__Exercise prompt__
Repeat every record below exactly, omitting any pictures.

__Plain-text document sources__
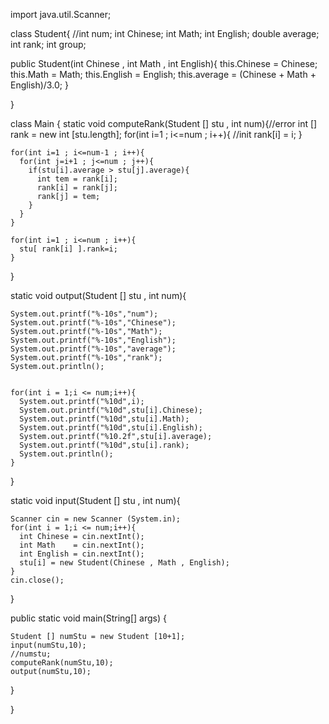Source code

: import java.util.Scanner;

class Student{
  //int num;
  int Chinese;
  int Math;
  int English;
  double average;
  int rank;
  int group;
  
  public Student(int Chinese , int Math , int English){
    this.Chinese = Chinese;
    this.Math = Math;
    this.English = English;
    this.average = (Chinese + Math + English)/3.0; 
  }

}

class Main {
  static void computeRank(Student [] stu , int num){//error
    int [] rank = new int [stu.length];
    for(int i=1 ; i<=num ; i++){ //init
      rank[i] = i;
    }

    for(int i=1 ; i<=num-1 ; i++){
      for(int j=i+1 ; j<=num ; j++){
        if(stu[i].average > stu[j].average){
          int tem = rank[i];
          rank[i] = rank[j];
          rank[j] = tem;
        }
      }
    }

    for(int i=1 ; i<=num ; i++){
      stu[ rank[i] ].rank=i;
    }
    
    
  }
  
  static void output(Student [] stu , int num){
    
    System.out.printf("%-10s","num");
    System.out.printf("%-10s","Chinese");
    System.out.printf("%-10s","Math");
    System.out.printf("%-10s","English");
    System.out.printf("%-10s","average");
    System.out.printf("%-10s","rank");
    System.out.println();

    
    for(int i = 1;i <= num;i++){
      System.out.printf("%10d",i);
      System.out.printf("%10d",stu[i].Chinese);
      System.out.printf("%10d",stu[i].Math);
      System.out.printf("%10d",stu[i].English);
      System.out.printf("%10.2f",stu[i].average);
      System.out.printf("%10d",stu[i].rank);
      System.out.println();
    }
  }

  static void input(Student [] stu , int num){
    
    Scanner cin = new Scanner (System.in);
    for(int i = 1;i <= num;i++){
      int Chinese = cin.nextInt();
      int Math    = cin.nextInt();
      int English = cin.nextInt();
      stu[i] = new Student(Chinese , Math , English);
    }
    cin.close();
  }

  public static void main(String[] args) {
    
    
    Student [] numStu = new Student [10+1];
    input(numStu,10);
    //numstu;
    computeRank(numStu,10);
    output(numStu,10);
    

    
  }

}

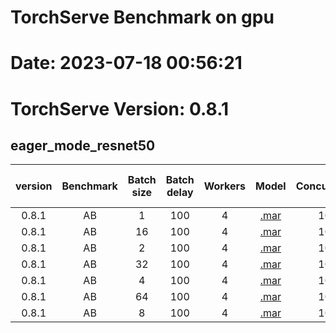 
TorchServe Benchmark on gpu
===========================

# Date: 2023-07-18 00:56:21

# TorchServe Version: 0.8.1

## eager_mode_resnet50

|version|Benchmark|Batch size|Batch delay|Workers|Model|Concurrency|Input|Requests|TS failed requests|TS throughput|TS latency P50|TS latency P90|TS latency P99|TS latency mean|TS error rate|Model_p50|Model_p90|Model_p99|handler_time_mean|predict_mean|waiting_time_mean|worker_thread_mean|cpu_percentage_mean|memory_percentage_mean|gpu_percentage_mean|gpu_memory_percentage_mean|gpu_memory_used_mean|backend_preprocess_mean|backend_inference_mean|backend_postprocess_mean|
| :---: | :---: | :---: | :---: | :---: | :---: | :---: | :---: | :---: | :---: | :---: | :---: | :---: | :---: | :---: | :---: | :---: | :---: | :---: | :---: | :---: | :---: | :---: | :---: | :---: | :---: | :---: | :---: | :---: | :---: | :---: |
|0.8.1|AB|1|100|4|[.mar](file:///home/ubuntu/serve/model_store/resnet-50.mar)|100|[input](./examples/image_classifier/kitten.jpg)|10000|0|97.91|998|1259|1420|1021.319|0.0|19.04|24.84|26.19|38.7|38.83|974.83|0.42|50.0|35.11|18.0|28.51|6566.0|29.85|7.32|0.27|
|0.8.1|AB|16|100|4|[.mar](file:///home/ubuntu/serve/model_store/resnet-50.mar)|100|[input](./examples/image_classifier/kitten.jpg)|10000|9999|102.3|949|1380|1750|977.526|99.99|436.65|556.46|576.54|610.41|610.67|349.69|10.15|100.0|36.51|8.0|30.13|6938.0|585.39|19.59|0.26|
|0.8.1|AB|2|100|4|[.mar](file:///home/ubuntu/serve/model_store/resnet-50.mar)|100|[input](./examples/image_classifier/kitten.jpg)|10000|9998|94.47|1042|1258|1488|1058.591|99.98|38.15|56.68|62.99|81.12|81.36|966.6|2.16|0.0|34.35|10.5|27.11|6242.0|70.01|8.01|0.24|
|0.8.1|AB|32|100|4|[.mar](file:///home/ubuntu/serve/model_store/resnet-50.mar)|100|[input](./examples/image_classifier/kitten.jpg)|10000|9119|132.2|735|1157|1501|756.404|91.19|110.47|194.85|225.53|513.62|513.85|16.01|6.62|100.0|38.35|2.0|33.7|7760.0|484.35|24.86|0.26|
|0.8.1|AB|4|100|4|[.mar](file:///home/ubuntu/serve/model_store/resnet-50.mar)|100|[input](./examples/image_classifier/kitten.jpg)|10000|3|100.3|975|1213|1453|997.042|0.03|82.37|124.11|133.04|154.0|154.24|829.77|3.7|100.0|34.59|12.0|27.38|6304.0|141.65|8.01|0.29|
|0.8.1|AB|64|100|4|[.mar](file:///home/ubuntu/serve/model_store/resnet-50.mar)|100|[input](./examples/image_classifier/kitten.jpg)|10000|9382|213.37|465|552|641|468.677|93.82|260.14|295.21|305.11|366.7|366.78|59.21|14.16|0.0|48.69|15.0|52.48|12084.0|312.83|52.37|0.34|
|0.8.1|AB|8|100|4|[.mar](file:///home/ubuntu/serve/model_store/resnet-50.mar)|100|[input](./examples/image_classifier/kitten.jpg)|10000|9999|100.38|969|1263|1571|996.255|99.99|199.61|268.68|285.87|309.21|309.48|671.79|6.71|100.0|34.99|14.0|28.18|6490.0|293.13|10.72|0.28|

__Exercise result__
Source code

: import java.util.Scanner;

class Student{
  //int num;
  int Chinese;
  int Math;
  int English;
  double average;
  int rank;
  int group;
  
  public Student(int Chinese , int Math , int English){
    this.Chinese = Chinese;
    this.Math = Math;
    this.English = English;
    this.average = (Chinese + Math + English)/3.0; 
  }

}

class Main {
  static void computeRank(Student [] stu , int num){//error
    int [] rank = new int [stu.length];
    for(int i=1 ; i<=num ; i++){ //init
      rank[i] = i;
    }

    for(int i=1 ; i<=num-1 ; i++){
      for(int j=i+1 ; j<=num ; j++){
        if(stu[i].average > stu[j].average){
          int tem = rank[i];
          rank[i] = rank[j];
          rank[j] = tem;
        }
      }
    }

    for(int i=1 ; i<=num ; i++){
      stu[ rank[i] ].rank=i;
    }
    
    
  }
  
  static void output(Student [] stu , int num){
    
    System.out.printf("%-10s","num");
    System.out.printf("%-10s","Chinese");
    System.out.printf("%-10s","Math");
    System.out.printf("%-10s","English");
    System.out.printf("%-10s","average");
    System.out.printf("%-10s","rank");
    System.out.println();

    
    for(int i = 1;i <= num;i++){
      System.out.printf("%10d",i);
      System.out.printf("%10d",stu[i].Chinese);
      System.out.printf("%10d",stu[i].Math);
      System.out.printf("%10d",stu[i].English);
      System.out.printf("%10.2f",stu[i].average);
      System.out.printf("%10d",stu[i].rank);
      System.out.println();
    }
  }

  static void input(Student [] stu , int num){
    
    Scanner cin = new Scanner (System.in);
    for(int i = 1;i <= num;i++){
      int Chinese = cin.nextInt();
      int Math    = cin.nextInt();
      int English = cin.nextInt();
      stu[i] = new Student(Chinese , Math , English);
    }
    cin.close();
  }

  public static void main(String[] args) {
    
    
    Student [] numStu = new Student [10+1];
    input(numStu,10);
    //numstu;
    computeRank(numStu,10);
    output(numStu,10);
    

    
  }

}

TorchServe Benchmark on gpu
===========================

# Date: 2023-07-18 00:56:21

# TorchServe Version: 0.8.1

## eager_mode_resnet50

|version|Benchmark|Batch size|Batch delay|Workers|Model|Concurrency|Input|Requests|TS failed requests|TS throughput|TS latency P50|TS latency P90|TS latency P99|TS latency mean|TS error rate|Model_p50|Model_p90|Model_p99|handler_time_mean|predict_mean|waiting_time_mean|worker_thread_mean|cpu_percentage_mean|memory_percentage_mean|gpu_percentage_mean|gpu_memory_percentage_mean|gpu_memory_used_mean|backend_preprocess_mean|backend_inference_mean|backend_postprocess_mean|
| :---: | :---: | :---: | :---: | :---: | :---: | :---: | :---: | :---: | :---: | :---: | :---: | :---: | :---: | :---: | :---: | :---: | :---: | :---: | :---: | :---: | :---: | :---: | :---: | :---: | :---: | :---: | :---: | :---: | :---: | :---: |
|0.8.1|AB|1|100|4|[.mar](file:///home/ubuntu/serve/model_store/resnet-50.mar)|100|[input](./examples/image_classifier/kitten.jpg)|10000|0|97.91|998|1259|1420|1021.319|0.0|19.04|24.84|26.19|38.7|38.83|974.83|0.42|50.0|35.11|18.0|28.51|6566.0|29.85|7.32|0.27|
|0.8.1|AB|16|100|4|[.mar](file:///home/ubuntu/serve/model_store/resnet-50.mar)|100|[input](./examples/image_classifier/kitten.jpg)|10000|9999|102.3|949|1380|1750|977.526|99.99|436.65|556.46|576.54|610.41|610.67|349.69|10.15|100.0|36.51|8.0|30.13|6938.0|585.39|19.59|0.26|
|0.8.1|AB|2|100|4|[.mar](file:///home/ubuntu/serve/model_store/resnet-50.mar)|100|[input](./examples/image_classifier/kitten.jpg)|10000|9998|94.47|1042|1258|1488|1058.591|99.98|38.15|56.68|62.99|81.12|81.36|966.6|2.16|0.0|34.35|10.5|27.11|6242.0|70.01|8.01|0.24|
|0.8.1|AB|32|100|4|[.mar](file:///home/ubuntu/serve/model_store/resnet-50.mar)|100|[input](./examples/image_classifier/kitten.jpg)|10000|9119|132.2|735|1157|1501|756.404|91.19|110.47|194.85|225.53|513.62|513.85|16.01|6.62|100.0|38.35|2.0|33.7|7760.0|484.35|24.86|0.26|
|0.8.1|AB|4|100|4|[.mar](file:///home/ubuntu/serve/model_store/resnet-50.mar)|100|[input](./examples/image_classifier/kitten.jpg)|10000|3|100.3|975|1213|1453|997.042|0.03|82.37|124.11|133.04|154.0|154.24|829.77|3.7|100.0|34.59|12.0|27.38|6304.0|141.65|8.01|0.29|
|0.8.1|AB|64|100|4|[.mar](file:///home/ubuntu/serve/model_store/resnet-50.mar)|100|[input](./examples/image_classifier/kitten.jpg)|10000|9382|213.37|465|552|641|468.677|93.82|260.14|295.21|305.11|366.7|366.78|59.21|14.16|0.0|48.69|15.0|52.48|12084.0|312.83|52.37|0.34|
|0.8.1|AB|8|100|4|[.mar](file:///home/ubuntu/serve/model_store/resnet-50.mar)|100|[input](./examples/image_classifier/kitten.jpg)|10000|9999|100.38|969|1263|1571|996.255|99.99|199.61|268.68|285.87|309.21|309.48|671.79|6.71|100.0|34.99|14.0|28.18|6490.0|293.13|10.72|0.28|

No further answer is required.